И чем больше слышалось из того мира, который, казалось Дмитрию, он покидает навек, чем громче выли татары и гремели опрокинутые арбы, визжали выбежавшие жёны хана и служанки, тем легче становилось на сердце, тем прочнее казалась связь е этим миром, от которого судьба всё ещё не могла его оторвать.

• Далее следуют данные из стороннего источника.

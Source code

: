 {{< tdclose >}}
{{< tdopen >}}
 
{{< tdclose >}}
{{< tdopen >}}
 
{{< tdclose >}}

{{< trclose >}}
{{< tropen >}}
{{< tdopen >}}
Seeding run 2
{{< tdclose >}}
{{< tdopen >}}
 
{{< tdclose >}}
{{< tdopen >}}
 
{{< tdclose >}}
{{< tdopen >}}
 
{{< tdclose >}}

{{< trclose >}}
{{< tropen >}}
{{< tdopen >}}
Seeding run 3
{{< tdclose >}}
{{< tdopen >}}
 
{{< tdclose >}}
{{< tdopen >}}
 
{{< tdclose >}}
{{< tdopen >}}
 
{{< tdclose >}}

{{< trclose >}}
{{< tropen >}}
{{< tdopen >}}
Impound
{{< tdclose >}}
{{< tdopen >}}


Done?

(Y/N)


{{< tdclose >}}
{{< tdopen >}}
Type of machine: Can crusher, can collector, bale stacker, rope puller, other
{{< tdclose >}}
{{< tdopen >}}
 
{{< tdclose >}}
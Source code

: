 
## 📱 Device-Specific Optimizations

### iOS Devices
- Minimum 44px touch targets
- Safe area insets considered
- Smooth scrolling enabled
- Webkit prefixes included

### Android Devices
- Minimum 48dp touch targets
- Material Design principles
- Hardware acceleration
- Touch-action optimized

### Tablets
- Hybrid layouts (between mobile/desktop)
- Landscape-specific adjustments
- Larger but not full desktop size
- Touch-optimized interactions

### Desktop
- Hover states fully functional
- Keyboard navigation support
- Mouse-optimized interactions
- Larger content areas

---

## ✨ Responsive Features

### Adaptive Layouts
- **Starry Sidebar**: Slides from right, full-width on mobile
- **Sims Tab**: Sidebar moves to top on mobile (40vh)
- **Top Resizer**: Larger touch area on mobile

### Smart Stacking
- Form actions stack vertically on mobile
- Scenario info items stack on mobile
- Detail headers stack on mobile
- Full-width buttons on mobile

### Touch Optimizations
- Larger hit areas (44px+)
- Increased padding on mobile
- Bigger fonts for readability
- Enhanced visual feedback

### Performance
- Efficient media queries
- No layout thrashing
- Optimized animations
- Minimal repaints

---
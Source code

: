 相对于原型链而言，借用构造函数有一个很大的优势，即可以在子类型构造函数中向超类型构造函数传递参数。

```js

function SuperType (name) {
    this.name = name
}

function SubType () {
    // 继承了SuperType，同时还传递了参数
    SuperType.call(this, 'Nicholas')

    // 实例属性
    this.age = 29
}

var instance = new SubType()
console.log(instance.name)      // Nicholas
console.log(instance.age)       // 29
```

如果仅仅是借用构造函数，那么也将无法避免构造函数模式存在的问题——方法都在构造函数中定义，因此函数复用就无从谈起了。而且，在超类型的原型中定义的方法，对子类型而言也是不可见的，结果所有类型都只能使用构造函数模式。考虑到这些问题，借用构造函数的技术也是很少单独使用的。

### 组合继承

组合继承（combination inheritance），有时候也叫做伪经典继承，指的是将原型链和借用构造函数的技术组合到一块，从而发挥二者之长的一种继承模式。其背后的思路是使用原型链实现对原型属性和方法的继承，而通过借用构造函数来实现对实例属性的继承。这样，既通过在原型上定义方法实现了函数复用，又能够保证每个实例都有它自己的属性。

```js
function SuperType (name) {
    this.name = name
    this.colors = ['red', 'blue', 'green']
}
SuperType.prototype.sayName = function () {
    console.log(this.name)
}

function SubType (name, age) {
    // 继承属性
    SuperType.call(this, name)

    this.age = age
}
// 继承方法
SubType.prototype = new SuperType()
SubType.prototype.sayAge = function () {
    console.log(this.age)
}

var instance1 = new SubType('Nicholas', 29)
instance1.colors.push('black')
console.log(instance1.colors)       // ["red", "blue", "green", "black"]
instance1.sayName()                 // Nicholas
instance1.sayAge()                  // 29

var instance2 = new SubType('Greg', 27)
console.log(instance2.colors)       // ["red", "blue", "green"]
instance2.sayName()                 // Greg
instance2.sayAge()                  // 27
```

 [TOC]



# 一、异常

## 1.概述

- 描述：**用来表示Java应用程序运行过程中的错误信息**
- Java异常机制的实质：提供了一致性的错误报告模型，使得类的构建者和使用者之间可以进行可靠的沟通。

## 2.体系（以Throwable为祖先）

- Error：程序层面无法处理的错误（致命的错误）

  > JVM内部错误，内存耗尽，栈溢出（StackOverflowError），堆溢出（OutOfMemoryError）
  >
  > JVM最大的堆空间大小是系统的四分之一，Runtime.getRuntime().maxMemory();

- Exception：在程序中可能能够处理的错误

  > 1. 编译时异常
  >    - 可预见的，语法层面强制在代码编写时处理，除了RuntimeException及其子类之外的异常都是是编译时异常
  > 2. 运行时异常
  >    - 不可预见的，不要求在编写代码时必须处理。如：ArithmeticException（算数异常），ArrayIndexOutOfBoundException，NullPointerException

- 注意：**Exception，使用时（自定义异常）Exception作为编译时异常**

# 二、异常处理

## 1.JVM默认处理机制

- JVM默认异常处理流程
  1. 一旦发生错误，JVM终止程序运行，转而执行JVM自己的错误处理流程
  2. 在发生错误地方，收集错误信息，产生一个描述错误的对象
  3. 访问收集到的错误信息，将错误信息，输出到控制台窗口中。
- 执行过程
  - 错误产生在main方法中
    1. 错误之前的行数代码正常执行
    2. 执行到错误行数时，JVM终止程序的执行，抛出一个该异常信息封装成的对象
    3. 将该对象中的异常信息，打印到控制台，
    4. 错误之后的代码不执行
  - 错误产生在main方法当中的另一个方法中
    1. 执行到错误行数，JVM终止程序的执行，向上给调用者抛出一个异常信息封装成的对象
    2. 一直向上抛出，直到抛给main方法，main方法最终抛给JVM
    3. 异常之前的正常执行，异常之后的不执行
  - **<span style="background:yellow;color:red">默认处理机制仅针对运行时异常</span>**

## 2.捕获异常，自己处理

— За гордыню, за грехи наши... — молился Бренок. Дмитрий подумал, что надо бы слезть с коня, стать на молитву и тут, на этой прегрешной земле, без соборования и причастия — без того, чем крепка православная могила, вознести к небу последние слова свои, но в окружающем мире что-то стало меняться. Еле уловимой тенью проступил ханский сад, обозначились ворота, позади — аллея, и всё это становилось ясней и ясней. Небо светлело, и на нём выступил светлый край солнечного ореола — тонкий серпик, который всё рос и рос. К нему были устремлены глаза людей, и замерший было рёв тысяч глоток вновь вырвался наружу, потряс сад, дворец, слился с воем и криками базаров, улиц, посадов... Когда же стало во весь размах сиять на небе солнце, Бренок всё ещё молился, но уже за дарование людям света и жизни, а на аллее началась свара: кашики учинили кражу сваленных с арб подарков, сотники вынули сабли и рубили воров на месте. От дворца охапкой выброшенного сена, растрёпанный, бежал главный кам, а за ним — великий темник Мамай. На кругу, где высохла уже кровь убитого отступника, Мамай догнал кама, повалил на землю и стал бить красными башмаками, отчего казалось, что они в крови.

Бесстрашный и всесильный Мамай бил великого кама, страшного и неприкосновенного, бил жестоко и долго.

Шамана, обещавшего великому Мамаю безоблачную и счастливую жизнь, похожую на нынешний солнечный день, подвело затмение.

На аллее и по всему саду кашики ловили друг друга, прятали краденое. Ворота были отворены, стража разбежалась, и Дмитрий с Бренком одни выехали на улицы Сарая.

— Надобно заказать владыке молебен, — промолвил князь.

— Да баню истопить! — добавил Бренок.

21

Только через три недели Мамай удосужился избыть страсть свою на охоте с соколами. Были, знать, дела важные. Доходили слухи, что-де хан с Мамаем сбирали малый курултай и на совете этом, многодневном, с пирами и трубным зыком, судьбы Руси раскладывали. Про самого великого князя положили так: на Русь не пускать до холодов, а там видно будет. Ваньку же, князёнка тверского, не выпускать аж из Сарая, покуда батька, князь Михаил, не удосужится прислать за него большие деньги — десять тысяч рублей серебром, кои Ванька набрал у хана и прогулял со дружками. А брал ли столько — поди знай... А ещё доводил подкупленный кыпчак, что ускакал на Русь, в Тверь, новый посол, а направлен был тот посол на другой день, как солнце меркло. Зачем послан — неведомо...

Накануне охоты Мамай прислал тысячника, и тот передал, что местом встречи охотников будет берег реки Итиль с полдневной стороны Сарая.

Дмитрий взял с собой Бренка, Капустина и Монастырёва. Князь Андрей не любил охоту с соколами и потому оставлен был досыпать. За ворота выехали и сразу заминка: возвращался из Сарая, от мастеровых людей, с коими дружбу завёл, Елизар Серебряник. Слуга он был справный, ни разу не вернулся пьян или пуст, всегда что-нибудь да узнавал. Особенно густые потекли слухи, когда вошёл он в линейные дворы, работавшие на хана.

— Чего несёшь, Елизаре? — спросил Дмитрий слугу. Тот поклонился обнажённой головой, строго оглядел высоких слуг Князевых, помялся.

— Отринь сомнение при слугах моих!

Елизар сделал движенье, среднее между кивком и поклоном, и хотел рассказывать, но сам Дмитрий остановил его:

— Поди-ка, коня возьми и поедешь со мною в степь! — повелел он, заботясь о том, чтобы не опоздать в назначенное место: — Дорогой поведаешь.

Елизар выскакал из ворот без седла, охлюпком. Бренок придержал коня, уступил место по правую руку от князя.